Tad remembers one male teacher who would often turn up in the changing rooms after games to watch boys showering, and another who would beat them for any trivial reason. He says the boys used to talk about how this man seemed to get sexual pleasure out of doing this.

The headteacher, Mr Jones, sexually abused Tad. The abuse began when Tad was about 11. Mr Jones suddenly walked in on Tad when he was having a bath, and started touching him, then masturbated him.

He remembers how confused and strange this made him feel. ‘I was a little boy’ he says. He adds that Mr Jones told him not to tell his parents and that if he did, they would not believe him.

Tad relates that Mr Jones would also come into the boys’ dormitory at night, and go round touching and tickling some of them.

Tad’s father was not keen on his son boarding at the school, and he changed his job so that Tad could switch to attending the school as a day pupil. When this was about to happen, Mr Jones offered Tad a position of responsibility in the school, but on condition that he continued boarding.

Tad says he knew this would mean that Mr Jones would carry on sexually abusing him, but he agreed at first, because his parents were so pleased about him being selected. However, he managed to tell them he had changed his mind. 

He relates ‘My parents were puzzled but I couldn’t tell them why’. After that, Mr Jones left him alone.

Tad went to university, then married and had children in his early 20s, but the relationship was unhappy and he got divorced. This was a huge crisis for him. He had not told his wife that he had been abused and, realising that he was repressing a lot of his feelings, Tad says he began to work on being more open.

When he was in his 30s, he talked to his parents about the abuse, but his mother was completely dismissive of it. For years after, she repeatedly tried to make him agree that he was happy at school.

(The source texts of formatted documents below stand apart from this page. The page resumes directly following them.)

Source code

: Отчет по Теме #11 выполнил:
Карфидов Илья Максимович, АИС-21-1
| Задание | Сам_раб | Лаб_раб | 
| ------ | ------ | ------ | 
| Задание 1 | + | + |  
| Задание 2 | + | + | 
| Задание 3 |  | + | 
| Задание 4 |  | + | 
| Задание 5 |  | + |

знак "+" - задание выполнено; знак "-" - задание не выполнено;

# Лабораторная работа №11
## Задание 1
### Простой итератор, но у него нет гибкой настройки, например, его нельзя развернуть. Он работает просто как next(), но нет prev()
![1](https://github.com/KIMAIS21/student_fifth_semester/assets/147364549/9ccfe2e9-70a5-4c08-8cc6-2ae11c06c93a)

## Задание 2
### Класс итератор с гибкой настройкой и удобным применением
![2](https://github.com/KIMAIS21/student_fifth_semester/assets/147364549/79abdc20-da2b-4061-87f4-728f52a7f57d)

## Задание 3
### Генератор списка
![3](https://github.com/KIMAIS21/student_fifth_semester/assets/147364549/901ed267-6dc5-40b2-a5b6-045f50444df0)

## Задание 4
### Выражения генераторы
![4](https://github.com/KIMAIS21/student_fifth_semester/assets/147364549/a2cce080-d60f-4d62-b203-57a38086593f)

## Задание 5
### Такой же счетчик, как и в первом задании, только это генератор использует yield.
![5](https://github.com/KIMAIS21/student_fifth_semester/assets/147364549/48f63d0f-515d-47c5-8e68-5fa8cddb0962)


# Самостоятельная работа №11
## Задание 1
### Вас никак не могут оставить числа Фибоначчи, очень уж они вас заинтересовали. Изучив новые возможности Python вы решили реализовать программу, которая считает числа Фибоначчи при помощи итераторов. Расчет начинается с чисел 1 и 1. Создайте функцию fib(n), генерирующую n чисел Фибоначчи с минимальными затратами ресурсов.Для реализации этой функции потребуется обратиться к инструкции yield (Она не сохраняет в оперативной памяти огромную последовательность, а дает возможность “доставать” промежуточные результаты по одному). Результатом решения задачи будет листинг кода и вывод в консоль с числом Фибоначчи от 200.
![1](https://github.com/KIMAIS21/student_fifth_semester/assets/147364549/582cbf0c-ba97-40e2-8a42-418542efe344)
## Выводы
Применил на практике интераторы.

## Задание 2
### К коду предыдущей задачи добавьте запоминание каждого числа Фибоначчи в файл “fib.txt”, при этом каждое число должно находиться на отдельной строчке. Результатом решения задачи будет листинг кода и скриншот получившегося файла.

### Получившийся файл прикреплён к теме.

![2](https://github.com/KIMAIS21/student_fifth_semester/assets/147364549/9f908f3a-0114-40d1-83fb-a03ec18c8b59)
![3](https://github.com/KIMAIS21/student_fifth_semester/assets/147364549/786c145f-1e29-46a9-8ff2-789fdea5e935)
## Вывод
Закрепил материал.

Over the last decade, having read more about child sexual abuse, Tad says he has realised the impact his experiences have had on him. 

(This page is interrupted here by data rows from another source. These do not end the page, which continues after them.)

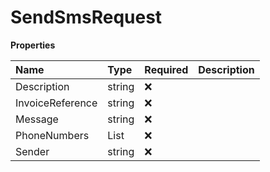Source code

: # SendSmsRequest

**Properties**

| Name             | Type         | Required | Description |
| :--------------- | :----------- | :------- | :---------- |
| Description      | string       | ❌       |             |
| InvoiceReference | string       | ❌       |             |
| Message          | string       | ❌       |             |
| PhoneNumbers     | List<string> | ❌       |             |
| Sender           | string       | ❌       |             |

<!-- This file was generated by liblab | https://liblab.com/ -->
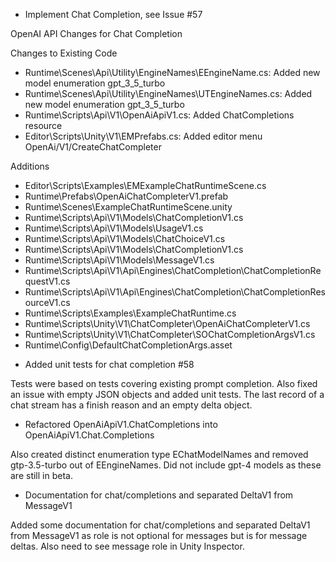 * Implement Chat Completion, see Issue #57

OpenAI API Changes for Chat Completion

Changes to Existing Code
- Runtime\Scenes\Api\Utility\EngineNames\EEngineName.cs: Added new model enumeration gpt_3_5_turbo
- Runtime\Scenes\Api\Utility\EngineNames\UTEngineNames.cs: Added new model enumeration gpt_3_5_turbo
- Runtime\Scripts\Api\V1\OpenAiApiV1.cs: Added ChatCompletions resource
- Editor\Scripts\Unity\V1\EMPrefabs.cs: Added editor menu OpenAi/V1/CreateChatCompleter

Additions

- Editor\Scripts\Examples\EMExampleChatRuntimeScene.cs
- Runtime\Prefabs\OpenAiChatCompleterV1.prefab
- Runtime\Scenes\ExampleChatRuntimeScene.unity
- Runtime\Scripts\Api\V1\Models\ChatCompletionV1.cs
- Runtime\Scripts\Api\V1\Models\UsageV1.cs
- Runtime\Scripts\Api\V1\Models\ChatChoiceV1.cs
- Runtime\Scripts\Api\V1\Models\ChatCompletionV1.cs
- Runtime\Scripts\Api\V1\Models\MessageV1.cs
- Runtime\Scripts\Api\V1\Api\Engines\ChatCompletion\ChatCompletionRequestV1.cs
- Runtime\Scripts\Api\V1\Api\Engines\ChatCompletion\ChatCompletionResourceV1.cs
- Runtime\Scripts\Examples\ExampleChatRuntime.cs
- Runtime\Scripts\Unity\V1\ChatCompleter\OpenAiChatCompleterV1.cs
- Runtime\Scripts\Unity\V1\ChatCompleter\SOChatCompletionArgsV1.cs
- Runtime\Config\DefaultChatCompletionArgs.asset
* Added unit tests for chat completion #58

Tests were based on tests covering existing prompt completion. Also fixed an issue with empty JSON objects and added unit tests.  The last record of a chat stream has a finish reason and an empty delta object.
* Refactored OpenAiApiV1.ChatCompletions into OpenAiApiV1.Chat.Completions

Also created distinct enumeration type EChatModelNames and removed gtp-3.5-turbo out of EEngineNames. Did not include gpt-4 models as these are still in beta.
* Documentation for chat/completions and separated DeltaV1 from MessageV1

Added some documentation for chat/completions and separated DeltaV1 from MessageV1 as role is not optional for messages but is for message deltas. Also need to see message role in Unity Inspector.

He describes how ashamed he felt during the time that he was being sexually abused, and that stopped him speaking about it. ‘It meant as a child I had a huge secret and a lot of fear that it was my fault … that I was a pervert. I felt sex was dirty and inappropriate.’

Feeling that the abuse he experienced was ‘pretty trivial compared to what others suffered’ was another reason Tad found it difficult to talk about.

He says ‘For a long time I thought I didn't have a right to talk about what might be one isolated incident … it could have been so much worse, but it affected the rest of my life’.

Tad says he doesn’t blame his parents for sending him to boarding school but he does blame his mother for refusing to acknowledge what he went through.

He believes that the culture at boarding schools has improved since the 1970s, but he is still adamant that he would not send his children away to school. He would like all schools to provide a counsellor for children to talk to, and clear information about how to approach this service.

Tad says he has spent a lot of his life trying to overcome ‘the middle-class repression’ he grew up with. He makes a great effort to be open with his children and encourages them to talk to him.

He says he can now speak quite freely about his experience of abuse but he feels that it is ‘occupying more of my headspace than it ought to be’, and he is considering having counselling.